» **DATASET RECORDS**:

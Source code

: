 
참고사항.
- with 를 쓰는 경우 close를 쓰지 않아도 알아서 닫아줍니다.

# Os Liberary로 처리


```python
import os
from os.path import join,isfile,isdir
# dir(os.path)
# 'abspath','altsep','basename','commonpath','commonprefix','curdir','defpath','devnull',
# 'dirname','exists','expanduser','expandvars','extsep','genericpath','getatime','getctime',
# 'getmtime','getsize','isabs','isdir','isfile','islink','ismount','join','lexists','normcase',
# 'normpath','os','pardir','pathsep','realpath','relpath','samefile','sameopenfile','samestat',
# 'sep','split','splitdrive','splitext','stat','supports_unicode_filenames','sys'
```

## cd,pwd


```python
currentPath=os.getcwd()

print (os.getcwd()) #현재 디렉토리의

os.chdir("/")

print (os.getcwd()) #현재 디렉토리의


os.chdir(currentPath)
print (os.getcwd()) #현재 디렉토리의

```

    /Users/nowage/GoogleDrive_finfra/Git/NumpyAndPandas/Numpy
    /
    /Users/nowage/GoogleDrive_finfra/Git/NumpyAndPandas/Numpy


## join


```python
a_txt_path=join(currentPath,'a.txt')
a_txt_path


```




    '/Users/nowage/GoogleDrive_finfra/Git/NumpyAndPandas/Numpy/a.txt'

...

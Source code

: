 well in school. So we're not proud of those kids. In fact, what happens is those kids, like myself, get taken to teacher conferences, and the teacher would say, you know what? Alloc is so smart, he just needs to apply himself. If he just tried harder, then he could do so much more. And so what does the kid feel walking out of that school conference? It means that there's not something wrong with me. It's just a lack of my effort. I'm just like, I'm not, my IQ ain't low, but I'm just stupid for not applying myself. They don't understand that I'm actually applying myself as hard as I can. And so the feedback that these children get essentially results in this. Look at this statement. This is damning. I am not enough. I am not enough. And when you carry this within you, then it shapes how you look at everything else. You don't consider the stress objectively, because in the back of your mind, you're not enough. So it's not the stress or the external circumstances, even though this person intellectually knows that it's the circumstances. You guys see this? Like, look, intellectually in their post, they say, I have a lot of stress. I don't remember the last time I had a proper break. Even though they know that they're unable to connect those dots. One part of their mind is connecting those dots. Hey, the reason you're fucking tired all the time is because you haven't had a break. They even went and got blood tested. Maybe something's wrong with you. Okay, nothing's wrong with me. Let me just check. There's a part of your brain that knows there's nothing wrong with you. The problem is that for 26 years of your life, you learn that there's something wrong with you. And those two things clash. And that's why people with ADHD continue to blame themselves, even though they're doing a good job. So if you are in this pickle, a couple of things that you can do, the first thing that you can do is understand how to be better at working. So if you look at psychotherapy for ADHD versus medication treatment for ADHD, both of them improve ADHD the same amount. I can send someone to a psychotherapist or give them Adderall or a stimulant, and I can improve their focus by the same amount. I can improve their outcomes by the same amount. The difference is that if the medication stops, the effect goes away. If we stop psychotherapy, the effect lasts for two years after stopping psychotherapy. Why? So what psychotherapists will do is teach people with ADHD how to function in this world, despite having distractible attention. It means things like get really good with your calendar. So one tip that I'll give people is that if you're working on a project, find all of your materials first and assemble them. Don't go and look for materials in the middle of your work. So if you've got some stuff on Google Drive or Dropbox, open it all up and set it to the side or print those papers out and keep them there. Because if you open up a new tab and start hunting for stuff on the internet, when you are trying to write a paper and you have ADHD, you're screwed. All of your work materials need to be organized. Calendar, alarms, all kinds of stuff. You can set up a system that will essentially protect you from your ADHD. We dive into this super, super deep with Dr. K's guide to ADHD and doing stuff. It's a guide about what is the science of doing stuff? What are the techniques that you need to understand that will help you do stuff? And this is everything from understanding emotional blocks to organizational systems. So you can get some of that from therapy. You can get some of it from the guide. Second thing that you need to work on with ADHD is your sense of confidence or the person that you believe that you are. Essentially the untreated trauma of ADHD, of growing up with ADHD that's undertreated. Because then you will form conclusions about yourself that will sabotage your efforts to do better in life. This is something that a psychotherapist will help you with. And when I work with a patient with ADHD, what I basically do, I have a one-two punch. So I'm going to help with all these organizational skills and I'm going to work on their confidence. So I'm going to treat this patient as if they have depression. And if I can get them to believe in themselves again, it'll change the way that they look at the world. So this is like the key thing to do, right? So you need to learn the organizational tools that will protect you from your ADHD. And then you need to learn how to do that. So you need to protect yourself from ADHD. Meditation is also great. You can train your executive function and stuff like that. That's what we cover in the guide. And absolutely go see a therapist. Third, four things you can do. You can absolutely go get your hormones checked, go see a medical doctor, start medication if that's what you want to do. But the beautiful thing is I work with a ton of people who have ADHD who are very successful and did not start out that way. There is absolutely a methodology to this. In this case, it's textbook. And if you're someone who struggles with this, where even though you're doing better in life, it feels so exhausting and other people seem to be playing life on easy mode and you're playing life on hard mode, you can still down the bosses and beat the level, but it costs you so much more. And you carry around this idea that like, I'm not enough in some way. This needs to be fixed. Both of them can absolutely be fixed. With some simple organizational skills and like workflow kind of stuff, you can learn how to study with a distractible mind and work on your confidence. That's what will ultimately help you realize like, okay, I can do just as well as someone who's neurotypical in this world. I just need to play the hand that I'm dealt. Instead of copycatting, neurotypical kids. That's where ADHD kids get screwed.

» **WORK TO COMPLETE**: If a line in the data above contains "join", return that line.

» **SOLUTION TO THE PROBLEM**:
from os.path import join,isfile,isdir
# 'getmtime','getsize','isabs','isdir','isfile','islink','ismount','join','lexists','normcase',
## join
a_txt_path=join(currentPath,'a.txt')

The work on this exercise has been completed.